I met him at the Rock Bay Landing shelter, where at 5:15 a.m. those not lucky enough to get one of the 90 beds were slumped in chairs or sleeping on the reception-area floor as a Muslim man, kneeling on a towel inside the front door, performed his morning prayers.

Just up the street, a score of people — 16 men, four women — waited in the loading dock of a vacant commercial building. Early risers from the shelter, where they can stay for up to 30 days, they clustered around Tysick’s Dandelion Society van as he doled out coffee, doughnuts and bagels.

Having come from Rock Bay Landing, they were in better shape than the two dozen bedraggled souls found in front of the Seventh Day Adventist Church on Pandora a few minutes later. This group had a variety of reasons for sleeping rough — maybe they had been barred from the shelters, or were intoxicated, or just couldn’t find a bed. Three were in mobility scooters. A graduate of the Banff School of Fine Arts leaned on a cane while speaking authoritatively of Margaret Laurence, Al Purdy and Irving Layton.

Farther down Pandora the evidence of cocaine addiction was on display — nervous energy and quick-twitching bodies. Over on Government Street, under the come-hither gaze of the lurid posters outside the now-closed Monty’s strip club, a grizzled old man shivered in a wheelchair under a pile of damp blankets; Tysick promised to bring him a sleeping bag. The 700 block of Fort Street resembled row-housing, one or two blanketed figures filling four consecutive doorways.
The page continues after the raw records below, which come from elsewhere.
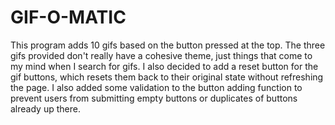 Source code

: # GIF-O-MATIC

This program adds 10 gifs based on the button pressed at the top. The three gifs provided don't really have a cohesive theme, just things that come to my mind when I search for gifs.  I also decided to add a reset button for the gif buttons, which resets them back to their original state without refreshing the page. I also added some validation to the button adding function to prevent users from submitting empty buttons or duplicates of buttons already up there.  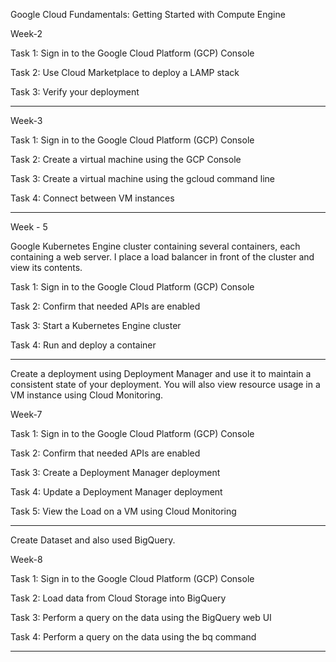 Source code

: Google Cloud Fundamentals: Getting Started with Compute Engine

Week-2

Task 1: Sign in to the Google Cloud Platform (GCP) Console

Task 2: Use Cloud Marketplace to deploy a LAMP stack

Task 3: Verify your deployment

--------------------------------------------------------------------------------------------------------------------------------------------------------------------------------------

Week-3

Task 1: Sign in to the Google Cloud Platform (GCP) Console

Task 2: Create a virtual machine using the GCP Console

Task 3: Create a virtual machine using the gcloud command line

Task 4: Connect between VM instances

--------------------------------------------------------------------------------------------------------------------------------------------------------------------------------------

Week - 5

Google Kubernetes Engine cluster containing several containers, each containing a web server. I place a load balancer in front of the cluster and view its contents.

Task 1: Sign in to the Google Cloud Platform (GCP) Console

Task 2: Confirm that needed APIs are enabled

Task 3: Start a Kubernetes Engine cluster

Task 4: Run and deploy a container

-------------------------------------------------------------------------------------------------------------------------------------------------------------------------------------
Create a deployment using Deployment Manager and use it to maintain a consistent state of your deployment. You will also view resource usage in a VM instance using Cloud Monitoring.

Week-7

Task 1: Sign in to the Google Cloud Platform (GCP) Console

Task 2: Confirm that needed APIs are enabled

Task 3: Create a Deployment Manager deployment

Task 4: Update a Deployment Manager deployment

Task 5: View the Load on a VM using Cloud Monitoring

------------------------------------------------------------------------------------------------------------------------------------------------------------------------------------
Create Dataset and also used BigQuery. 

Week-8

Task 1: Sign in to the Google Cloud Platform (GCP) Console

Task 2: Load data from Cloud Storage into BigQuery

Task 3: Perform a query on the data using the BigQuery web UI

Task 4: Perform a query on the data using the bq command

--------------------------------------------------------------------------------------------------------------------------------------------------------------------------------------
These people make up just a thin slice of the poverty pie, but they’re highly visible. The powers that be would prefer they be relatively invisible by 7 a.m., when the city starts coming to life. Tysick is the alarm clock/shepherd, doling out food, dry socks (“you don’t have to wash the black ones as often,” he deadpans) and one cigarette per person. The smokes allow him to keep track of numbers; he was on his fourth pack of 20 by the time the morning’s rounds were over.

The handouts are just a means to make contact, to see who is sick and needs to be put up in a motel for a couple of days, or who needs a stronger voice to argue with officialdom. People who are difficult to deal with sometimes get treated poorly, need an advocate. Tysick estimates three-quarters are addicted, mentally ill, or both; the rest are headed that way.

Some are their own worst enemies, getting housed, only to get chucked out because of bad behaviour. Even the churches grow exasperated, erecting “no trespassing” signs (and, in one case, razor wire) that Tysick finds at odds with the love-thy-neighbour message. “Let’s not preach it from the pulpit and do something else.”

He would like to see one of the existing social-service agencies open a purpose-built “high-tolerance” shelter for the people whose conduct leaves them on the street. Good luck finding the money to run it, though. It’s way beyond the capacity of his shoestring organization: To avoid paying rent, Dandelion stores supplies in a funeral home and borrows a businessman’s office from 7-9 a.m. each day, before the guy needs it.

Tysick’s last stop was outside the Castle Building Centre on Cook Street. This is where Churcott used to sleep. Last fall, on the day Churcott learned he would be moving into Queens Manor, someone had just stolen all his possessions, the clothes, books and blankets he carried in two plastic garbage bags. It was the fourth time it had happened in the 3 1/2 months he had been sheltering outside the building.

At that time, Churcott described himself as having been addicted and homeless for much of the past 25 years. His criminal record was what you might expect.

But he also seemed eager to keep his chin up. In December, the Times Colonist photographed him volunteering with a couple of faith-based groups handing out socks to those in need. He would offer to flip burgers at Open Door barbecues, that sort of thing, Tysick says.

Tysick also says Churcott was a bit of a rarity, a street guy who mixed well not just with other street guys, but with politicians and church-goers. “He had that intelligence, that savvy, that enabled him to be in any crowd.”

It wasn’t enough to survive. There are no magic solutions, only people who try.